**Study material**
::::

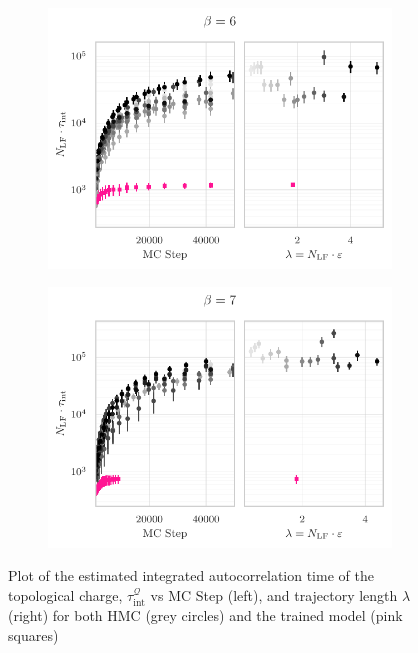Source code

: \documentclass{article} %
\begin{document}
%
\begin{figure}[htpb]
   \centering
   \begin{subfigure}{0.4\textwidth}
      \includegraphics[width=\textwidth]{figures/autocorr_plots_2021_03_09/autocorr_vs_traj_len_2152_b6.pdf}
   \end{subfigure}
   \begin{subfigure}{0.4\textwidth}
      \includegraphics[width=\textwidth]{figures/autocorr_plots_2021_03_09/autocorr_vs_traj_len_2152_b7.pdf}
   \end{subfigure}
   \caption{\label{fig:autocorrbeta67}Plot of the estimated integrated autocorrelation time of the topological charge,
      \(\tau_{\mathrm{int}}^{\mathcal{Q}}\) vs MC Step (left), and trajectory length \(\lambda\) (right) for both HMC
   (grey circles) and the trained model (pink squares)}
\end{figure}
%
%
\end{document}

::::

**Brief**
The data must be reproduced exactly, and no picture may appear in the copy.

**Written solution**
Source code

: \documentclass{article} %
\begin{document}
%
\begin{figure}[htpb]
   \centering
   \begin{subfigure}{0.4\textwidth}
      \includegraphics[width=\textwidth]{figures/autocorr_plots_2021_03_09/autocorr_vs_traj_len_2152_b6.pdf}
   \end{subfigure}
   \begin{subfigure}{0.4\textwidth}
      \includegraphics[width=\textwidth]{figures/autocorr_plots_2021_03_09/autocorr_vs_traj_len_2152_b7.pdf}
   \end{subfigure}
   \caption{\label{fig:autocorrbeta67}Plot of the estimated integrated autocorrelation time of the topological charge,
      \(\tau_{\mathrm{int}}^{\mathcal{Q}}\) vs MC Step (left), and trajectory length \(\lambda\) (right) for both HMC
   (grey circles) and the trained model (pink squares)}
\end{figure}
%
%
\end{document}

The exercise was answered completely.